I realized last night that I have more than 3,600 songs on my iPod.

Of course, this came to me as I was in the midst of uploading another 50 or so tracks. Whoops.

I had no problem with the number — big deal, I am like countless others who have more music than they ever listen to — but the fact that I have many versions of the same songs gave me reason to pause.

I’ve taken to labeling Matt Nathanson’s “Car Crash” with version numbers, for instance. There’s the Paradise full-band version, UVM solo acoustic (v2.0), Century Lounge solo (v3.0) and Higher Ground full-band (v4.0). There may actually be another version I’ve misplaced — and this song hasn’t even been released in studio form yet.

Don’t even get me started on the Ryan Montbleau Band.

So I decided last night that I needed to add some new material to the little box of digital wonder. I raided iTunes and picked up a couple of albums. In classic baby-step form, however, one of the albums was by someone whose music I already love, with a song that mesmerizes me each time I hear it (Gregory Page and “Bon Voyage Mon Cheri,” respectively).
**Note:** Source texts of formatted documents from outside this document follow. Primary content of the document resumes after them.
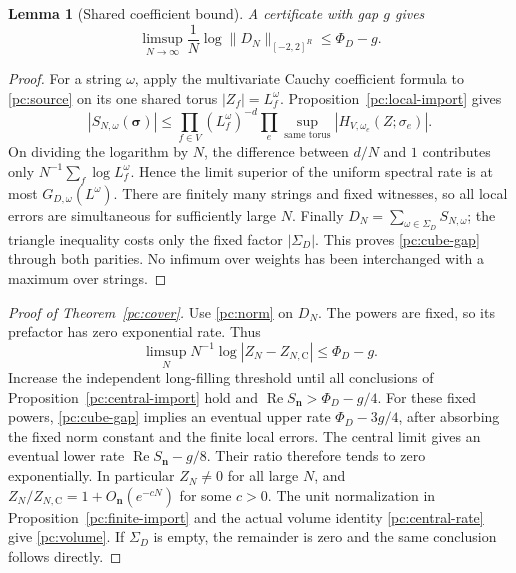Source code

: \documentclass[11pt]{article}
\numberwithin{equation}{section}
\newtheorem{lemma}[theorem]{Lemma}
\theoremstyle{definition}\newtheorem{definition}[theorem]{Definition}
\theoremstyle{remark}\newtheorem{remark}[theorem]{Remark}
\newcommand{\Rea}{\operatorname{Re}}
\newcommand{\C}{\mathrm C}
\begin{document}
\begin{lemma}[Shared coefficient bound]\label{pc:remainder}
A certificate with gap \(g\) gives
\begin{equation}\label{pc:cube-gap}
 \limsup_{N\to\infty}\frac1N
          \log\|D_N\|_{[-2,2]^R}\le\Phi_D-g.
\end{equation}
\end{lemma}
\begin{proof}
For a string \(\omega\), apply the multivariate Cauchy coefficient
formula to \eqref{pc:source} on its one shared torus
\(|Z_f|=L_f^\omega\). Proposition~\ref{pc:local-import} gives
\[
 |S_{N,\omega}(\boldsymbol\sigma)|
 \le \prod_{f\in V}(L_f^\omega)^{-d}
       \prod_e\sup_{\text{same torus}}
                   |H_{V,\omega_e}(Z;\sigma_e)|.
\]
On dividing the logarithm by \(N\), the difference between \(d/N\)
and \(1\) contributes only
\(N^{-1}\sum_f\log L_f^\omega\). Hence the limit superior of the
uniform spectral rate is at most \(G_{D,\omega}(L^\omega)\).
There are finitely many strings and fixed witnesses, so all local
errors are simultaneous for sufficiently large \(N\). Finally
\(D_N=\sum_{\omega\in\Sigma_D}S_{N,\omega}\); the triangle
inequality costs only the fixed factor \(|\Sigma_D|\).
This proves \eqref{pc:cube-gap} through both parities. No infimum
over weights has been interchanged with a maximum over strings.
\end{proof}

\begin{proof}[Proof of Theorem~\ref{pc:cover}]
Use \eqref{pc:norm} on \(D_N\). The powers are fixed, so its prefactor
has zero exponential rate. Thus
\[
 \limsup_N N^{-1}\log|Z_N-Z_{N,\C}|\le\Phi_D-g.
\]
Increase the independent long-filling threshold until all conclusions
of Proposition~\ref{pc:central-import} hold and
\(\Rea S_{\boldsymbol n}>\Phi_D-g/4\). For these fixed powers,
\eqref{pc:cube-gap} implies an eventual upper rate
\(\Phi_D-3g/4\), after absorbing the fixed norm constant and the
finite local errors. The central limit gives an eventual lower
rate \(\Rea S_{\boldsymbol n}-g/8\). Their ratio therefore tends
to zero exponentially. In particular \(Z_N\ne0\) for all large \(N\),
and \(Z_N/Z_{N,\C}=1+O_{\boldsymbol n}(e^{-cN})\) for some \(c>0\).
The unit normalization in Proposition~\ref{pc:finite-import} and
the actual volume identity \eqref{pc:central-rate} give
\eqref{pc:volume}. If \(\Sigma_D\) is empty, the remainder is zero
and the same conclusion follows directly.
\end{proof}
\end{document}
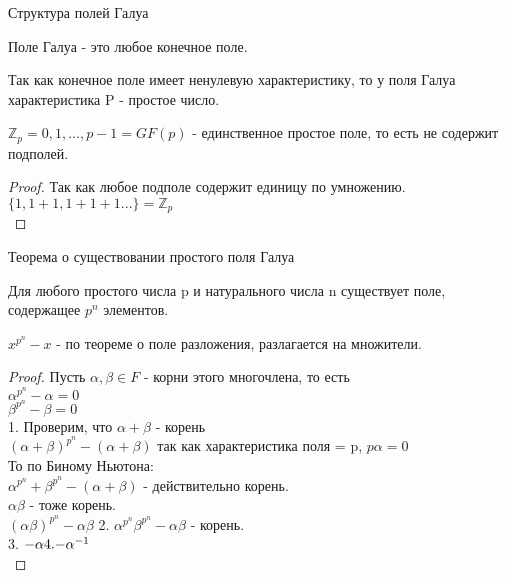 \begin{title}
  {Структура полей Галуа}
\end{title}

\begin{define}
  Поле Галуа - это любое конечное поле.
\end{define}

Так как конечное поле имеет ненулевую характеристику, то у поля Галуа
характеристика P - простое число.\\

\begin{theorem}
  $\mathbb{Z}_{p} = {0, 1,..., p - 1} = GF(p)$  - единственное простое поле,
  то есть не содержит подполей.\\
\end{theorem}

\begin{proof}
  Так как любое подполе содержит единицу по умножению.\\
  $\{1, 1+1, 1+1+1...\} = \mathbb{Z}_{p}$\\
\end{proof}

\begin{title}
  Теорема о существовании простого поля Галуа
\end{title}

\begin{theorem}
  Для любого простого числа p и натурального числа n существует поле, содержащее
$p^{n}$ элементов.
\end{theorem}

$x^{p^n} - x$ - по теореме о поле разложения, разлагается на множители.\\

\begin{proof}
Пусть $\alpha, \beta \in F$ - корни этого многочлена, то есть\\
$\alpha^{p^n} - \alpha = 0$\\
$\beta^{p^n} - \beta = 0$\\
1. Проверим, что $\alpha + \beta$ - корень\\
${(\alpha + \beta)}^{p^n} - (\alpha + \beta)$ так как характеристика
поля = p, $p\alpha = 0$\\
То по Биному Ньютона:\\
$\alpha^{p^n} + \beta^{p^n} - (\alpha + \beta)$ - действительно корень.\\
$\alpha\beta$ - тоже корень.\\
${(\alpha\beta)}^{p^n} - \alpha\beta$
2. ${\alpha}^{p^n}{\beta}^{p^n} - \alpha\beta$ - корень.\\
3. $-\alpha\\
4. {-\alpha}^{-1}$\\
\end{proof}

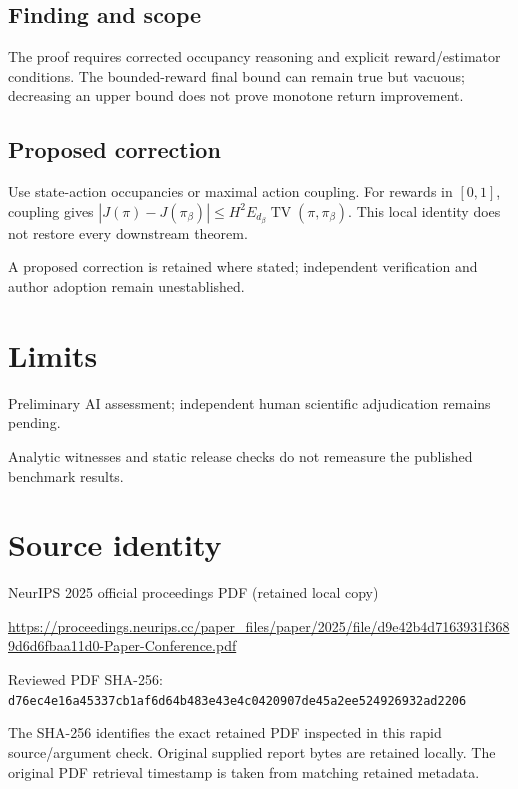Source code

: \documentclass[11pt]{article}
\begin{document}
\subsection*{Finding and scope}

The proof requires corrected occupancy reasoning and explicit reward/estimator conditions. The bounded-reward final bound can remain true but vacuous; decreasing an upper bound does not prove monotone return improvement.

\subsection*{Proposed correction}

Use state-action occupancies or maximal action coupling. For rewards in \([0,1]\), coupling gives \(|J(\pi)-J(\pi_\beta)|\le H^2E_{d_\beta}\operatorname{TV}(\pi,\pi_\beta)\). This local identity does not restore every downstream theorem.

A proposed correction is retained where stated; independent verification and author adoption remain unestablished.

\section*{Limits}

Preliminary AI assessment; independent human scientific adjudication remains pending.\par

Analytic witnesses and static release checks do not remeasure the published benchmark results.\par

\section*{Source identity}

NeurIPS 2025 official proceedings PDF (retained local copy)

\url{https://proceedings.neurips.cc/paper_files/paper/2025/file/d9e42b4d7163931f3689d6d6fbaa11d0-Paper-Conference.pdf}

Reviewed PDF SHA-256: \nolinkurl{d76ec4e16a45337cb1af6d64b483e43e4c0420907de45a2ee524926932ad2206}

The SHA-256 identifies the exact retained PDF inspected in this rapid source/argument check. Original supplied report bytes are retained locally. The original PDF retrieval timestamp is taken from matching retained metadata.
\end{document}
The other, however, is a pleasant surprise.

Jamie Randolph, “Villain.” Memphis-based songster. Rock sound with that smokey twang that Tennessee artists pull off so well (while the rest of the nation attempts in vain to mimic the nuance). After a few listens, I’m finding the album hit and miss — some really good tunes (“Wine Kings” and “Professional Time Killer” are packed with strong melody, good lines and a confident rhythm that sounds simpler than it actually is) and others victimized by overproduction (“Chanson du vampire” starts off well enough, but strays into intermittent uber-electric wails and synth melodies that suggest rock-out preening; the sirens at the end of “Crime Wave” only left me looking in my rear-view mirror this morning, wondering where the hell I’d see the flashing lights). While the verdict has yet to come on what I think of the album as a whole, I’m digging the musician — good voice, strong backing band…and there’s something appealing about the man as he sings “Their mothers tell them those people drink, they’re drinking to escape / Hell yes I do, ma’am, and you’d be drinking too / if you knew your daughter, like I do, is doing what you told her to.”

And then there’s Gregory. “Love Made Me Drunk” is the Parisian, accordian album that flows along with a slow, lilting grace. Already cognizant of the fact that not everyone is going to like Gregory Page — there’s a certain appreciation of music required, not necessarily contemporary music — I was aware prior to purchase that this would not be one of those albums I’d be able to recommend easily. But it is lovely and styled, scratchy in just the right places. It makes me want to go to Paris, and that impulse is extraordinarily rare. I have a few people in mind to whom I can suggest it, as long as they’re in the right frame of mind (particularly if they’ve had a glass of wine prior to listening — it’s that kind of album).

And then I downloaded some Panic! at the Disco. Ha.